Welsh journalist (1902-1981)

Sir Trevor Maldwyn Evans (21 February 1902 – 10 June 1981) was a Welsh journalist and the industrial correspondent for The Daily Express. Born in Abertridwr, Glamorganshire, he started life as a miner and electrician but entered journalism after losing his job during the 1921 miner's strike.

==Biography==
Evans was born in Abertridwr, Glamorgan on 21 February 1902. His father, Samuel Evans, was a police sergeant and his mother was Margaret Jones.

He attended Pontypridd Grammar School until he was fifteen, when his father was killed in an accident at a railway crossing. Instead of training to become a teacher, he started work as a miner at the local mine. In 1921, he started training as an electrician during a miners strike, and attended night school. Soon after, he started training as to become a teacher while working as a freelance reporter for Glamorgan Free Press.
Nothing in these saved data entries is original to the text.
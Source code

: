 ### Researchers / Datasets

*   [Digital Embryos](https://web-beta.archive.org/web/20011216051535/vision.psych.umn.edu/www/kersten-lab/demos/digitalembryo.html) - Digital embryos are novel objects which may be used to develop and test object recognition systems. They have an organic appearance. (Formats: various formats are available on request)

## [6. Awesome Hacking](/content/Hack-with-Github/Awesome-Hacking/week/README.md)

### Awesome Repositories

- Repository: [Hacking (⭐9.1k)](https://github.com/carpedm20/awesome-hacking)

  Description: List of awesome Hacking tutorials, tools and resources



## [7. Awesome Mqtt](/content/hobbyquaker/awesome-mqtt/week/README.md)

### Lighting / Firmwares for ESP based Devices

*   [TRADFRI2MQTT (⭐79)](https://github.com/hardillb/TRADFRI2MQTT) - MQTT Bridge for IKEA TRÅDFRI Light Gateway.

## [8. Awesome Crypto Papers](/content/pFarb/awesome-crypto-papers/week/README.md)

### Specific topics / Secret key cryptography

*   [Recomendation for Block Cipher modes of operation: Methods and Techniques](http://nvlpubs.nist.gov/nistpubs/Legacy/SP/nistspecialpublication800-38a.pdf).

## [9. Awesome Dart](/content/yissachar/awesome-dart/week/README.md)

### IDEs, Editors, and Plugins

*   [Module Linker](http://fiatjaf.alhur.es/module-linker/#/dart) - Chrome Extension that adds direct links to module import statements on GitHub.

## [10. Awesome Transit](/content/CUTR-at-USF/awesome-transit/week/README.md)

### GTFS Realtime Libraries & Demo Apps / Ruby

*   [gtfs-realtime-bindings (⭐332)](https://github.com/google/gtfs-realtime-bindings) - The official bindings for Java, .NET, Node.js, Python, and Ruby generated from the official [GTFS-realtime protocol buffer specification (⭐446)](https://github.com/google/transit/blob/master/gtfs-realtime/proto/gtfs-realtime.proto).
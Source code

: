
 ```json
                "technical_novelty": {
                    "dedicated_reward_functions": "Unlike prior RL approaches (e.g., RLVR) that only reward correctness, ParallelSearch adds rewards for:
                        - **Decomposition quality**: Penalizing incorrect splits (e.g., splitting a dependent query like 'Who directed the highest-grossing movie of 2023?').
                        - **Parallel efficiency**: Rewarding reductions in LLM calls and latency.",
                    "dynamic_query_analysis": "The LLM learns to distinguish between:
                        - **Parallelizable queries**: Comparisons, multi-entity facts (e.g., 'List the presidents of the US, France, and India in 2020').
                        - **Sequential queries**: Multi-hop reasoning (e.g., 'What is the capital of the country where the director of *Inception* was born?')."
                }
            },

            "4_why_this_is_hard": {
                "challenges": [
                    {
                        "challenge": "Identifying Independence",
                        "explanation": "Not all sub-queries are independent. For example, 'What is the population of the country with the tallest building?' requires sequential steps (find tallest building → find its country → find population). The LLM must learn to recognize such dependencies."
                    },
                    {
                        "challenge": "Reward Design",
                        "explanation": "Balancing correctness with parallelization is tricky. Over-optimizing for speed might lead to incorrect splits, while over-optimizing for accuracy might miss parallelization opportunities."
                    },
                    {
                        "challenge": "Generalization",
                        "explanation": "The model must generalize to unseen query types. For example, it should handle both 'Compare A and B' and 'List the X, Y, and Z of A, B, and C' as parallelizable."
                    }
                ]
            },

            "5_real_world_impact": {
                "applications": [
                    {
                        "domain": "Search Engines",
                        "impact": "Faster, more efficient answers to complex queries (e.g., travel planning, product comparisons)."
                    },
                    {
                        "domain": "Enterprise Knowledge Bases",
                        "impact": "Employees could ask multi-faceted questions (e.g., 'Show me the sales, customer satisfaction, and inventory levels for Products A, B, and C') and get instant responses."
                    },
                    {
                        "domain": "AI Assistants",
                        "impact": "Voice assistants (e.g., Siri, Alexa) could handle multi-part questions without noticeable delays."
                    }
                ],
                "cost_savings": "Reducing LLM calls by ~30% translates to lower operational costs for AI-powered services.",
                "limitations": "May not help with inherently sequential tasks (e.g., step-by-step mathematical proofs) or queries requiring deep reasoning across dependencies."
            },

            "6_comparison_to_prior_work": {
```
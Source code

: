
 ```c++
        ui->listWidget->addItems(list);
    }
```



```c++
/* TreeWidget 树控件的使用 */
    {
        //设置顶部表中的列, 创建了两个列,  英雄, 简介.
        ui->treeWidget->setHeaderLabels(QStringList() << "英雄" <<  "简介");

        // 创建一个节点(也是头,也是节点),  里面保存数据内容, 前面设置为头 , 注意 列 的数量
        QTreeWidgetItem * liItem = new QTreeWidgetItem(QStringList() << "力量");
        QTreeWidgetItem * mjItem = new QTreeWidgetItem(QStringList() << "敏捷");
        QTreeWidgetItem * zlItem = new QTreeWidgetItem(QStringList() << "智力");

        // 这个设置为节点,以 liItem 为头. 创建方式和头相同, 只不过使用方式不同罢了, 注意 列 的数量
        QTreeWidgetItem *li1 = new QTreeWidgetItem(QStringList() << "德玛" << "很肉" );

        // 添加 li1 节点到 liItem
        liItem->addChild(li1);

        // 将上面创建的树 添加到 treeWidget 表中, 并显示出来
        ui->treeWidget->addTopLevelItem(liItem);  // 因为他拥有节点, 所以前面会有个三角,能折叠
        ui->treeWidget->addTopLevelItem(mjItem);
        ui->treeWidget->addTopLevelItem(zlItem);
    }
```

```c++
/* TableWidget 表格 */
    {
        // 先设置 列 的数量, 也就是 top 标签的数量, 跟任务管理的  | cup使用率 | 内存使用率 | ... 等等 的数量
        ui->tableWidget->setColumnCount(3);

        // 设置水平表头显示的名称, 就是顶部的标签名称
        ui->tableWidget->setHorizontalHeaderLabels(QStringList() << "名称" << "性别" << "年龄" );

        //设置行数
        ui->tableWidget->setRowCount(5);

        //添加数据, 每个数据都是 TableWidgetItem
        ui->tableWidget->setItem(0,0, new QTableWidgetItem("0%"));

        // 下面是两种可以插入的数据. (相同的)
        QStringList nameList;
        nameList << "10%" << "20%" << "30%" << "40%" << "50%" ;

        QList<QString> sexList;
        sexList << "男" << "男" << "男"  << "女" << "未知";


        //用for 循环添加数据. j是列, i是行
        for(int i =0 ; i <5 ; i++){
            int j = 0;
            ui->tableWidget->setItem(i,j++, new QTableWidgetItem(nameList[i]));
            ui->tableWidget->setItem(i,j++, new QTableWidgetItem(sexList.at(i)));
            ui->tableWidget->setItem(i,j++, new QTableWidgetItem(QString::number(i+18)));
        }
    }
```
Over the course of the following years, he worked multiple newspapers, Daily Dispatch in 1926, Daily Mail in 1928 and Daily Express in 1930. In the latter he became an editor. In 1930 he married Margaret Speers "Madge" Gribbin and they had two children together (Marilyn Butler and Richard Trevor Evans).

He remained with the Daily Express, joining their editorial team in London, and acting as their industrial correspondent. He attended industrial conferences, and was invited to stand for parliament, though he declined. He eventually became a director of Express Newspapers, and was appointed to the Press Council in 1964. He was appointed CBE in 1963 and knighted in 1967. Evans died suddenly on 10 June 1981.